Pleasure: We worship sensual pleasures—sexual pleasures, creature comforts, good food, a life of leisure, or alcohol or drugs, for example—so we organize our lives around pursuit of them. If we have to break God’s laws to get them, so be it. We fear boredom. Worshiping pleasure often leads to irresponsibility, laziness, and compulsive behavior.
Until God uproots those idols—until he becomes the one whose approval we seek, whose power we trust in, whose control we depend on, and whose pleasure we live for, any changes we make to our behavior are superficial and short-lived. Think of it as like trying to bend a four-foot metal beam. Pushing as hard as you can on either end, you might bend it a little, but it would stay bent only while you maintained the pressure. It would get tiring. Put too much pressure on the beam and it will break.
Trying to conform our sinful hearts to God’s commands yields the same results. The hard, brittle metal of our hearts just won’t bend toward God’s laws, so we inwardly seethe, resenting God for being such a ruthless taskmaster, or we give up, concluding that we are just not cut out for the Christian life.
Take a blowtorch to that beam, however, and you can bend it into whatever shape you want.

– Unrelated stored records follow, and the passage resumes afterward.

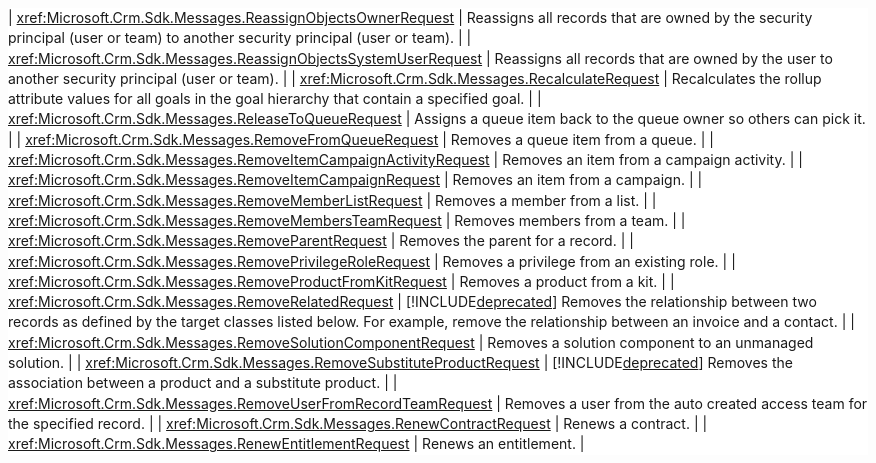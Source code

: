 |          <xref:Microsoft.Crm.Sdk.Messages.ReassignObjectsOwnerRequest>          |                                                           Reassigns all records that are owned by the security principal (user or team) to another security principal (user or team).                                                           |
|       <xref:Microsoft.Crm.Sdk.Messages.ReassignObjectsSystemUserRequest>        |                                                                         Reassigns all records that are owned by the user to another security principal (user or team).                                                                          |
|              <xref:Microsoft.Crm.Sdk.Messages.RecalculateRequest>               |                                                                   Recalculates the rollup attribute values for all goals in the goal hierarchy that contain a specified goal.                                                                   |
|             <xref:Microsoft.Crm.Sdk.Messages.ReleaseToQueueRequest>             |                                                                                       Assigns a queue item back to the queue owner so others can pick it.                                                                                       |
|            <xref:Microsoft.Crm.Sdk.Messages.RemoveFromQueueRequest>             |                                                                                                       Removes a queue item from a queue.                                                                                                        |
|       <xref:Microsoft.Crm.Sdk.Messages.RemoveItemCampaignActivityRequest>       |                                                                                                    Removes an item from a campaign activity.                                                                                                    |
|           <xref:Microsoft.Crm.Sdk.Messages.RemoveItemCampaignRequest>           |                                                                                                        Removes an item from a campaign.                                                                                                         |
|            <xref:Microsoft.Crm.Sdk.Messages.RemoveMemberListRequest>            |                                                                                                          Removes a member from a list.                                                                                                          |
|           <xref:Microsoft.Crm.Sdk.Messages.RemoveMembersTeamRequest>            |                                                                                                          Removes members from a team.                                                                                                           |
|              <xref:Microsoft.Crm.Sdk.Messages.RemoveParentRequest>              |                                                                                                        Removes the parent for a record.                                                                                                         |
|          <xref:Microsoft.Crm.Sdk.Messages.RemovePrivilegeRoleRequest>           |                                                                                                   Removes a privilege from an existing role.                                                                                                    |
|          <xref:Microsoft.Crm.Sdk.Messages.RemoveProductFromKitRequest>          |                                                                                                          Removes a product from a kit.                                                                                                          |
|             <xref:Microsoft.Crm.Sdk.Messages.RemoveRelatedRequest>              |             [!INCLUDE[deprecated](../../includes/deprecated.md)] Removes the relationship between two records as defined by the target classes listed below. For example, remove the relationship between an invoice and a contact.             |
|        <xref:Microsoft.Crm.Sdk.Messages.RemoveSolutionComponentRequest>         |                                                                                             Removes a solution component to an unmanaged solution.                                                                                              |
|        <xref:Microsoft.Crm.Sdk.Messages.RemoveSubstituteProductRequest>         |                                                            [!INCLUDE[deprecated](../../includes/deprecated.md)] Removes the association between a product and a substitute product.                                                             |
|        <xref:Microsoft.Crm.Sdk.Messages.RemoveUserFromRecordTeamRequest>        |                                                                                   Removes a user from the auto created access team for the specified record.                                                                                    |
|             <xref:Microsoft.Crm.Sdk.Messages.RenewContractRequest>              |                                                                                                               Renews a contract.                                                                                                                |
|            <xref:Microsoft.Crm.Sdk.Messages.RenewEntitlementRequest>            |                                                                                                             Renews an entitlement.                                                                                                              |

The gospel is the blowtorch that melts our hearts so that they can be “conformed” to the image of Christ. God is not just after obedience, he’s after a whole new kind of obedience: an obedience that grows out of desire—an obedience in which we seek God because we crave God and pursue righteousness because we delight in it.
Until we change what we crave—what we worship—we’ll never be able to truly stop sinning. We may conform our behavior for a while, but our hearts will pull the other direction. As Paul Tripp says, “If we worshiped our way into sin, we have to worship our way out.”
The only power that can change what we worship, at the heart level, is the gospel. That’s why Paul says that the gospel, and the gospel alone, is “the power of God for salvation” (Romans 1:16). The gospel does what no law, no matter how perfect or winsomely presented, can do—it changes us.